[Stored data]
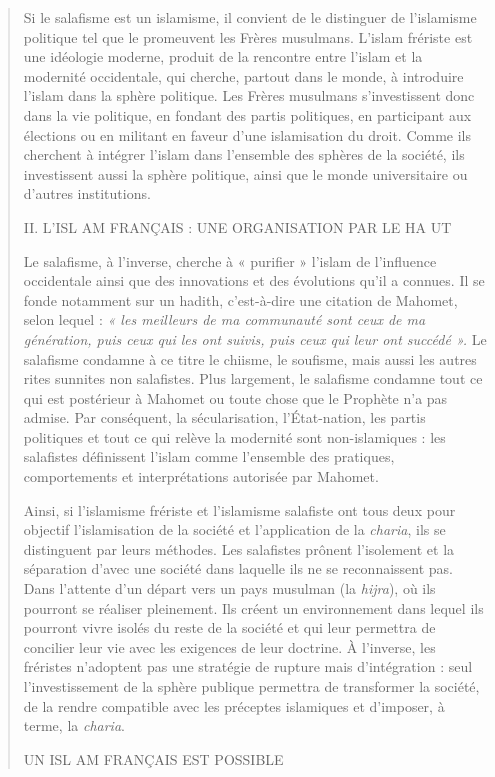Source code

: \begin{quote}
Si le salafisme est un islamisme, il convient de le distinguer de
l'islamisme politique tel que le promeuvent les Frères musulmans.
L'islam frériste est une idéologie moderne, produit de la rencontre
entre l'islam et la modernité occidentale, qui cherche, partout dans le
monde, à introduire l'islam dans la sphère politique. Les Frères
musulmans s'investissent donc dans la vie politique, en fondant des
partis politiques, en participant aux élections ou en militant en faveur
d'une islamisation du droit. Comme ils cherchent à intégrer l'islam dans
l'ensemble des sphères de la société, ils investissent aussi la sphère
politique, ainsi que le monde universitaire ou d'autres institutions.

II. L'ISL AM FRANÇAIS : UNE ORGANISATION PAR LE HA UT

Le salafisme, à l'inverse, cherche à « purifier » l'islam de l'influence
occidentale ainsi que des innovations et des évolutions qu'il a connues.
Il se fonde notamment sur un hadith, c'est-à-dire une citation de
Mahomet, selon lequel : \emph{« les meilleurs de ma communauté sont ceux
de ma génération, puis ceux qui les ont suivis, puis ceux qui leur ont
succédé ».} Le salafisme condamne à ce titre le chiisme, le soufisme,
mais aussi les autres rites sunnites non salafistes. Plus largement, le
salafisme condamne tout ce qui est postérieur à Mahomet ou toute chose
que le Prophète n'a pas admise. Par conséquent, la sécularisation,
l'État-nation, les partis politiques et tout ce qui relève la modernité
sont non-islamiques : les salafistes définissent l'islam comme
l'ensemble des pratiques, comportements et interprétations autorisée par
Mahomet.

Ainsi, si l'islamisme frériste et l'islamisme salafiste ont tous deux
pour objectif l'islamisation de la société et l'application de la
\emph{charia}, ils se distinguent par leurs méthodes. Les salafistes
prônent l'isolement et la séparation d'avec une société dans laquelle
ils ne se reconnaissent pas. Dans l'attente d'un départ vers un pays
musulman (la \emph{hijra}), où ils pourront se réaliser pleinement. Ils
créent un environnement dans lequel ils pourront vivre isolés du reste
de la société et qui leur permettra de concilier leur vie avec les
exigences de leur doctrine. À l'inverse, les fréristes n'adoptent pas
une stratégie de rupture mais d'intégration : seul l'investissement de
la sphère publique permettra de transformer la société, de la rendre
compatible avec les préceptes islamiques et d'imposer, à terme, la
\emph{charia}.

UN ISL AM FRANÇAIS EST POSSIBLE
\end{quote}

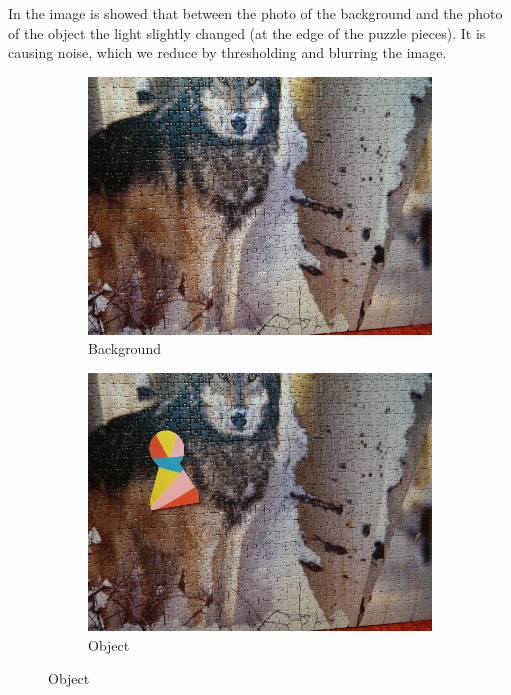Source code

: In the image is showed that between the photo of the background and the photo
of the object the light slightly changed (at the edge of the puzzle pieces). It
is causing noise, which we reduce by thresholding and blurring the image.

\begin{figure}
  \centering
  \begin{subfigure}[b]{0.48\linewidth}
    \includegraphics[width=\linewidth]{img/simple_background/background.jpg}
    \caption{Background}
  \end{subfigure}
  \begin{subfigure}[b]{0.48\linewidth}
    \includegraphics[width=\linewidth]{img/simple_background/object.jpg}
    \caption{Object}

\end{subfigure}
\end{figure}
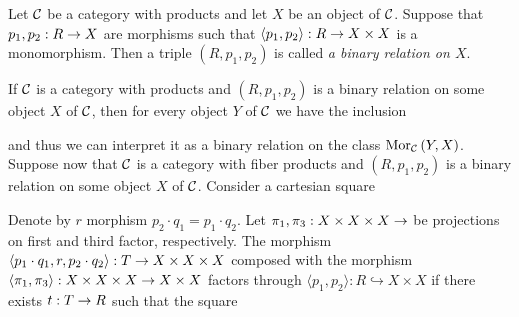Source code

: \begin{definition}
Let ${\mathcal C}$ be a category with products and let $X$ be an object of ${\mathcal C}$. Suppose that $p_1,p_2:R\rightarrow X$ are morphisms such that $\langle p_1, p_2\rangle:R\rightarrow X\times X$ is a monomorphism. Then a triple $(R,p_1,p_2)$ is called \textit{a binary relation on $X$}.
\end{definition}
\noindent
If ${\mathcal C}$ is a category with products and $(R,p_1,p_2)$ is a binary relation on some object $X$ of ${\mathcal C}$, then for every object $Y$ of ${\mathcal C}$ we have the inclusion
\begin{center}
\end{center}
and thus we can interpret it as a binary relation on the class $\mathrm{Mor}_{{\mathcal C}}\left(Y,X\right)$.\\
Suppose now that ${\mathcal C}$ is a category with fiber products and $(R,p_1,p_2)$ is a binary relation on some object $X$ of ${\mathcal C}$. Consider a cartesian square
\begin{center}
\end{center}
Denote by $r$ morphism $p_2\cdot q_1 = p_1\cdot q_2$. Let $\pi_1,\pi_3:X\times X\times X\rightarrow $ be projections on first and third factor, respectively. The morphism $\langle p_1\cdot q_1, r, p_2\cdot q_2\rangle:T\rightarrow X\times X \times X$ composed with the morphism $\langle \pi_1,\pi_3\rangle:X\times X\times X\rightarrow X\times X$ factors through $\langle p_1,p_2\rangle:R\hookrightarrow X\times X$ if there exists $t:T\rightarrow R$ such that the square
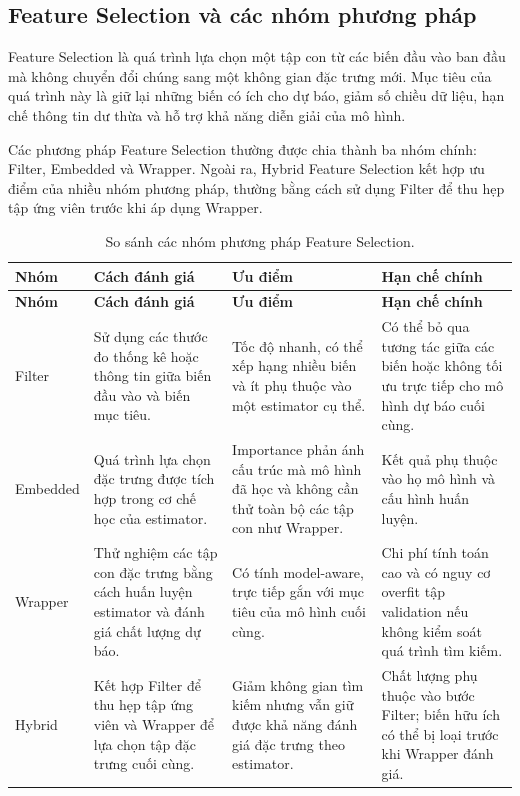 \subsection{Feature Selection và các nhóm phương pháp}
\label{subsec:feature-selection-theory}

Feature Selection là quá trình lựa chọn một tập con từ các biến đầu
vào ban đầu mà không chuyển đổi chúng sang một không gian đặc trưng
mới. Mục tiêu của quá trình này là giữ lại những biến có ích cho dự
báo, giảm số chiều dữ liệu, hạn chế thông tin dư thừa và hỗ trợ khả
năng diễn giải của mô hình.

Các phương pháp Feature Selection thường được chia thành ba nhóm
chính: Filter, Embedded và Wrapper. Ngoài ra, Hybrid Feature Selection
kết hợp ưu điểm của nhiều nhóm phương pháp, thường bằng cách sử dụng
Filter để thu hẹp tập ứng viên trước khi áp dụng Wrapper.

\small
\begin{longtable}{
    @{}
    >{\raggedright\arraybackslash}p{}
    >{\raggedright\arraybackslash}p{}
    >{\raggedright\arraybackslash}p{}
    >{\raggedright\arraybackslash}p{}
    @{}
}
\caption{So sánh các nhóm phương pháp Feature Selection.}
\label{tab:feature-selection-groups}\\

\toprule
\textbf{Nhóm}
&
\textbf{Cách đánh giá}
&
\textbf{Ưu điểm}
&
\textbf{Hạn chế chính}
\\
\midrule
\endfirsthead

\toprule
\textbf{Nhóm}
&
\textbf{Cách đánh giá}
&
\textbf{Ưu điểm}
&
\textbf{Hạn chế chính}
\\
\midrule
\endhead

\bottomrule
\endlastfoot

Filter
&
Sử dụng các thước đo thống kê hoặc thông tin giữa biến đầu vào
và biến mục tiêu.
&
Tốc độ nhanh, có thể xếp hạng nhiều biến và ít phụ thuộc vào
một estimator cụ thể.
&
Có thể bỏ qua tương tác giữa các biến hoặc không tối ưu trực tiếp
cho mô hình dự báo cuối cùng.
\\

Embedded
&
Quá trình lựa chọn đặc trưng được tích hợp trong cơ chế học
của estimator.
&
Importance phản ánh cấu trúc mà mô hình đã học và không cần
thử toàn bộ các tập con như Wrapper.
&
Kết quả phụ thuộc vào họ mô hình và cấu hình huấn luyện.
\\

Wrapper
&
Thử nghiệm các tập con đặc trưng bằng cách huấn luyện estimator
và đánh giá chất lượng dự báo.
&
Có tính model-aware, trực tiếp gắn với mục tiêu của mô hình
cuối cùng.
&
Chi phí tính toán cao và có nguy cơ overfit tập validation
nếu không kiểm soát quá trình tìm kiếm.
\\

Hybrid
&
Kết hợp Filter để thu hẹp tập ứng viên và Wrapper để lựa chọn
tập đặc trưng cuối cùng.
&
Giảm không gian tìm kiếm nhưng vẫn giữ được khả năng đánh giá
đặc trưng theo estimator.
&
Chất lượng phụ thuộc vào bước Filter; biến hữu ích có thể bị
loại trước khi Wrapper đánh giá.
\\

\end{longtable}
\normalsize

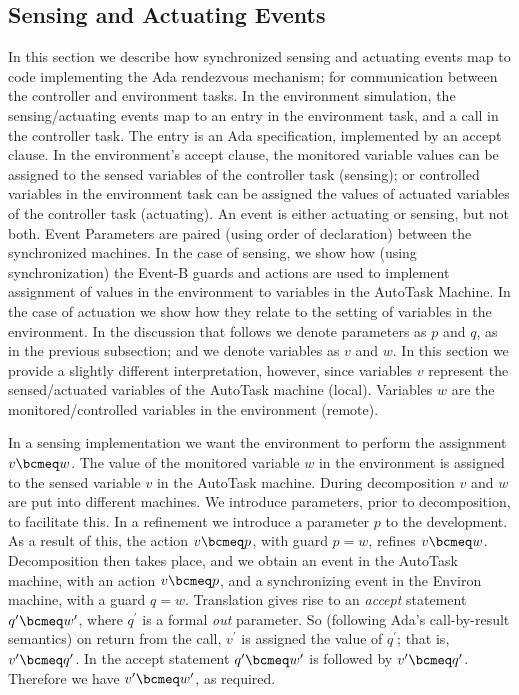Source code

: \subsection{Sensing and Actuating Events}\label{formalSense}
In this section we describe how synchronized sensing and actuating events map to code implementing the Ada rendezvous mechanism; for communication between the controller and environment tasks. In the environment simulation, the sensing/actuating events map to an entry in the environment task, and a call in the controller task. The entry is an Ada specification, implemented by an accept clause. In the environment's accept clause, the monitored variable values can be assigned to the sensed variables of the controller task (sensing); or controlled variables in the environment task can be assigned the values of actuated variables of the controller task (actuating). An event is either actuating or sensing, but not both. Event Parameters are paired (using order of declaration) between the synchronized machines. In the case of sensing, we show how (using synchronization) the Event-B guards and actions are used to implement assignment of values in the environment to variables in the AutoTask Machine. In the case of actuation we show how they relate to the setting of variables in the environment. 
%
In the discussion that follows we denote parameters as $p$ and $q$, as in the previous subsection; and we denote variables as $v$ and $w$. In this section we provide a slightly different interpretation, however, since variables $v$ represent the sensed/actuated variables of the AutoTask machine (local). Variables $w$ are the monitored/controlled variables in the environment (remote).

In a sensing implementation we want the environment to perform the assignment $v \bcmeq w$. The value of the monitored variable $w$ in the environment is assigned to the sensed variable $v$ in the AutoTask machine. During decomposition $v$ and $w$ are put into different machines. We introduce parameters, prior to decomposition, to facilitate this. In a refinement we introduce a parameter $p$ to the development. As a result of this, the action $v\bcmeq p$, with guard $p=w$, refines $v \bcmeq w$. Decomposition then takes place, and we obtain an event in the AutoTask machine, with an action $v \bcmeq p$, and a synchronizing event in the Environ machine, with a guard $q=w$.  Translation gives rise to an \emph{accept} statement $q^\prime \bcmeq w^\prime$, where $q^\prime$ is a formal \emph{out} parameter. So (following Ada's call-by-result semantics) on return from the call, $v^\prime$ is assigned the value of $q^\prime$; that is, $v^\prime\bcmeq q^\prime$. In the accept statement $q^\prime \bcmeq w^\prime$ is followed by $v^\prime\bcmeq q^\prime$. Therefore we have $v^\prime \bcmeq w^\prime$, as required.

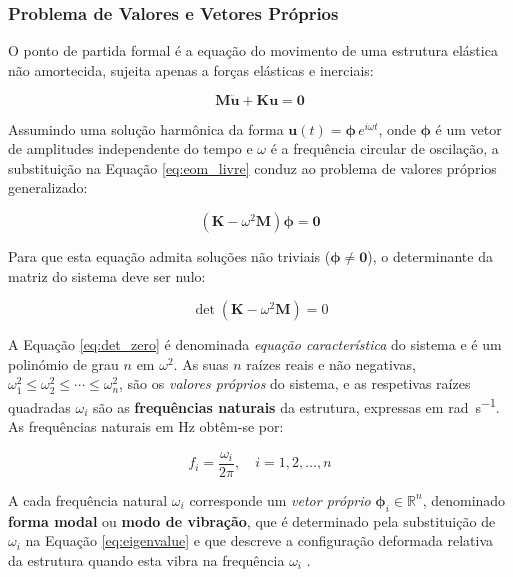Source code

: \documentclass[a4paper,fleqn,noprintline]{cas-dc}
\begin{document}
\subsubsection{Problema de Valores e Vetores Próprios}

O ponto de partida formal é a equação do movimento de uma estrutura elástica não amortecida, sujeita apenas a forças elásticas e inerciais:

\begin{equation}
    \mathbf{M}\ddot{\mathbf{u}} + \mathbf{K}\mathbf{u} = \mathbf{0}
    \label{eq:eom_livre}
\end{equation}

Assumindo uma solução harmônica da forma $\mathbf{u}(t) = \boldsymbol{\phi} \, e^{i\omega t}$, onde $\boldsymbol{\phi}$ é um vetor de amplitudes independente do tempo e $\omega$ é a frequência circular de oscilação, a substituição na Equação \eqref{eq:eom_livre} conduz ao problema de valores próprios generalizado:

\begin{equation}
    \left( \mathbf{K} - \omega^2 \mathbf{M} \right) \boldsymbol{\phi} 
    = \mathbf{0}
    \label{eq:eigenvalue}
\end{equation}

Para que esta equação admita soluções não triviais ($\boldsymbol{\phi} \neq \mathbf{0}$), o determinante da matriz do sistema deve ser nulo:

\begin{equation}
    \det\left( \mathbf{K} - \omega^2 \mathbf{M} \right) = 0
    \label{eq:det_zero}
\end{equation}

A Equação \eqref{eq:det_zero} é denominada \textit{equação característica} do sistema e é um polinómio de grau $n$ em $\omega^2$. As suas $n$ raízes reais e não negativas, $\omega_1^2 \leq \omega_2^2 \leq \cdots \leq \omega_n^2$, são os \textit{valores próprios} do sistema, e as respetivas raízes quadradas $\omega_i$ são as \textbf{frequências naturais} da estrutura, expressas em \si{\radian\per\second}. As frequências naturais em \si{\hertz} obtêm-se por:

\begin{equation}
    f_i = \frac{\omega_i}{2\pi}, \quad i = 1, 2, \ldots, n
    \label{eq:freq_hz}
\end{equation}

A cada frequência natural $\omega_i$ corresponde um \textit{vetor próprio} $\boldsymbol{\phi}_i \in \mathbb{R}^n$, denominado \textbf{forma modal} ou \textbf{modo de vibração}, que é determinado pela substituição de $\omega_i$ na Equação \eqref{eq:eigenvalue} e que descreve a configuração deformada relativa da estrutura quando esta vibra na frequência $\omega_i$ \cite{Ewins2000, Maia1997}.
\end{document}
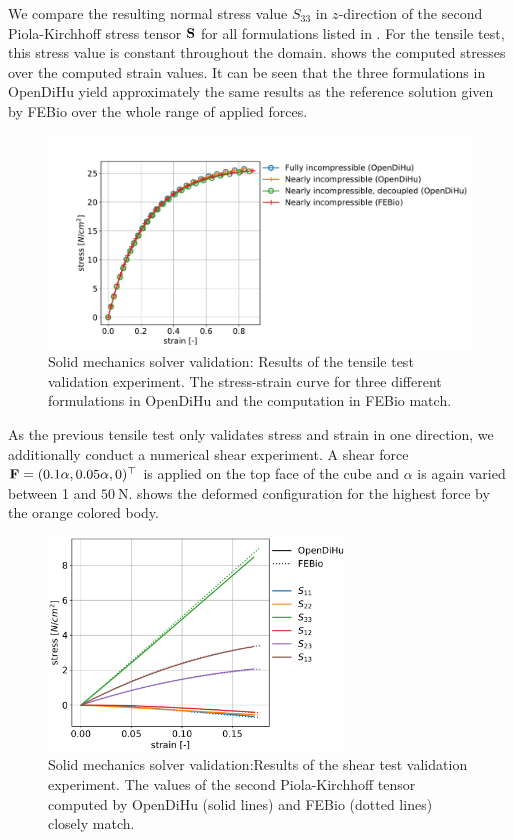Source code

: We compare the resulting normal stress value $S_{33}$ in $z$-direction of the second Piola-Kirchhoff stress tensor $\textbf{S}$ for all formulations listed in . For the tensile test, this stress value is constant throughout the domain.  shows the computed stresses over the computed strain values.
It can be seen that the three formulations in OpenDiHu yield approximately the same results as the reference solution given by FEBio over the whole range of applied forces.

\begin{figure}
  \centering%
  \includegraphics[width=\textwidth]{images/results/basic/validation_tensile_test.pdf}%
  \caption{Solid mechanics solver validation: Results of the tensile test validation experiment. The stress-strain curve for three different formulations in OpenDiHu and the computation in FEBio match.}%
  \label{fig:validation_tensile_test}%
\end{figure}

As the previous tensile test only validates stress and strain in one direction, we additionally conduct a numerical shear experiment. A shear force $\textbf{F}=(0.1\alpha, 0.05\alpha, 0)^\top$ is applied on the top face of the cube and $\alpha$ is again varied between 1 and $\SI{50}{\newton}$.  shows the deformed configuration for the highest force by the orange colored body.

\begin{figure}
  \centering%
  \includegraphics[width=0.7\textwidth]{images/results/basic/validation_shear_test.pdf}%
  \caption{Solid mechanics solver validation:Results of the shear test validation experiment. The values of the second Piola-Kirchhoff tensor computed by OpenDiHu (solid lines) and FEBio (dotted lines) closely match.}%
  \label{fig:validation_shear_test}%
\end{figure}

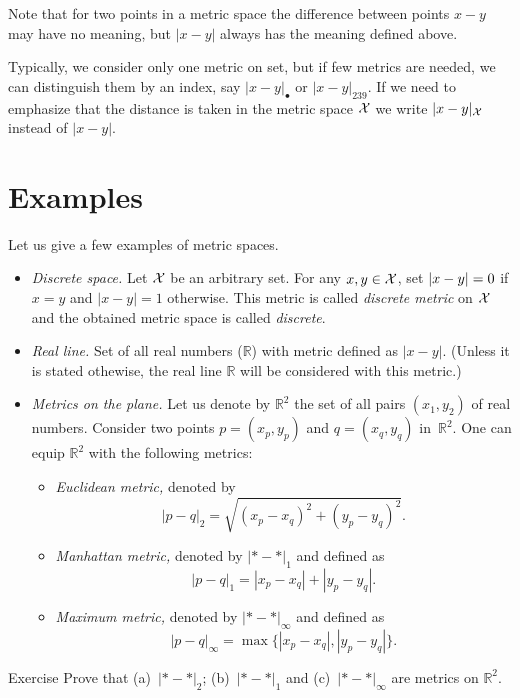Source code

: Note that for two points in a metric space  the difference between points $x-y$ may have no meaning,
but $|x-y|$ always has the meaning defined above.

Typically, we consider only one metric on set, 
but if few metrics are needed, we can distinguish them by an index, say  $|x-y|_{\bullet}$ or $|x-y|_{239}$.
If we need to emphasize that the distance is taken in the metric space $\mathcal{X}$ we write $|x-y|_{\mathcal X}$ instead of $|x-y|$.

\section{Examples}\label{sec:examples(metric-spaces)}

Let us give a few examples of metric spaces.

\begin{itemize}
\item\emph{Discrete space.}\label{page:Discrete metric} Let $\mathcal X$ be an arbitrary set. 
For any $x,y\z\in\c X$, 
set $|x-y|\z=0$ if $x=y$ and $|x-y|=1$ otherwise.
This metric is called \emph{discrete metric} on $\mathcal X$ and the obtained metric space is called \emph{discrete}.
\item{}\emph{Real line.} 
Set of all real numbers ($\mathbb{R}$) with metric defined as 
$|x-y|$. 
(Unless it is stated othewise, the real line $\mathbb{R}$ will be considered with this metric.) 
\item {}\emph{Metrics on the plane.}\label{page:Metrics on the plane}
Let us denote by $\mathbb{R}^2$ the set of all pairs $(x_1,y_2)$ of real numbers.
Consider two points $p=(x_p,y_p)$ and $q=(x_q,y_q)$  in~$\mathbb{R}^2$.
One can equip $\mathbb{R}^2$ with the following metrics:
\begin{itemize}
\item{}\emph{Euclidean metric,} denoted by 
$$|p-q|_2=\sqrt{(x_p-x_q)^2+(y_p-y_q)^2}.$$
\item\label{Manhattan plane}\emph{Manhattan metric,} denoted by $|{*}-{*}|_1$ and defined as 
$$|p-q|_1=|x_p-x_q|+|y_p-y_q|.$$
\item{}\emph{Maximum metric,} denoted by $|{*}-{*}|_\infty$ and defined as 
$$|p-q|_\infty=\max\{|x_p-x_q|,|y_p-y_q|\}.$$
\end{itemize}
\end{itemize}

\begin{thm}{Exercise}\label{ex:d1+d2+dinfty}
Prove that (a)~$|{*}-{*}|_2$; (b)~$|{*}-{*}|_1$ and (c)~$|{*}-{*}|_\infty$ are metrics on $\mathbb{R}^2$.
\end{thm}

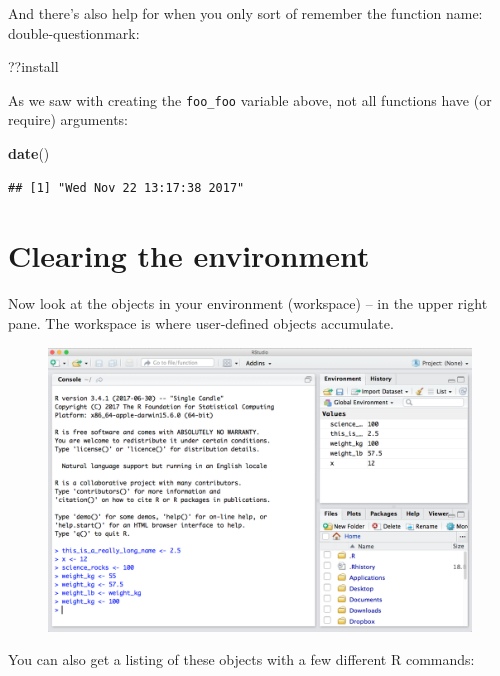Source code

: \documentclass[]{book}
\newenvironment{Shaded}{\begin{snugshade}}{\end{snugshade}}
\newcommand{\KeywordTok}[1]{\textcolor[rgb]{0.13,0.29,0.53}{\textbf{#1}}}
\newcommand{\NormalTok}[1]{#1}
\theoremstyle{definition}
\theoremstyle{definition}
\theoremstyle{definition}
\theoremstyle{remark}
\begin{document}
And there's also help for when you only sort of remember the function
name: double-questionmark:

\begin{Shaded}
\begin{Highlighting}[]
\NormalTok{??install }
\end{Highlighting}
\end{Shaded}

As we saw with creating the \texttt{foo\_foo} variable above, not all
functions have (or require) arguments:

\begin{Shaded}
\begin{Highlighting}[]
\KeywordTok{date}\NormalTok{()}
\end{Highlighting}
\end{Shaded}

\begin{verbatim}
## [1] "Wed Nov 22 13:17:38 2017"
\end{verbatim}

\section{Clearing the environment}\label{clearing-the-environment}

Now look at the objects in your environment (workspace) -- in the upper
right pane. The workspace is where user-defined objects accumulate.

\begin{figure}
\centering
\includegraphics{img/RStudio_IDE_env.png}
\caption{}
\end{figure}

You can also get a listing of these objects with a few different R
commands:
\end{document}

**ACTIVITY:**
Gather all lines of the records that include the word "thường".

**OUTPUT FOR THIS TASK:**
Các phương pháp Feature Selection thường được chia thành ba nhóm
kết hợp ưu điểm của nhiều nhóm phương pháp, thường bằng cách sử dụng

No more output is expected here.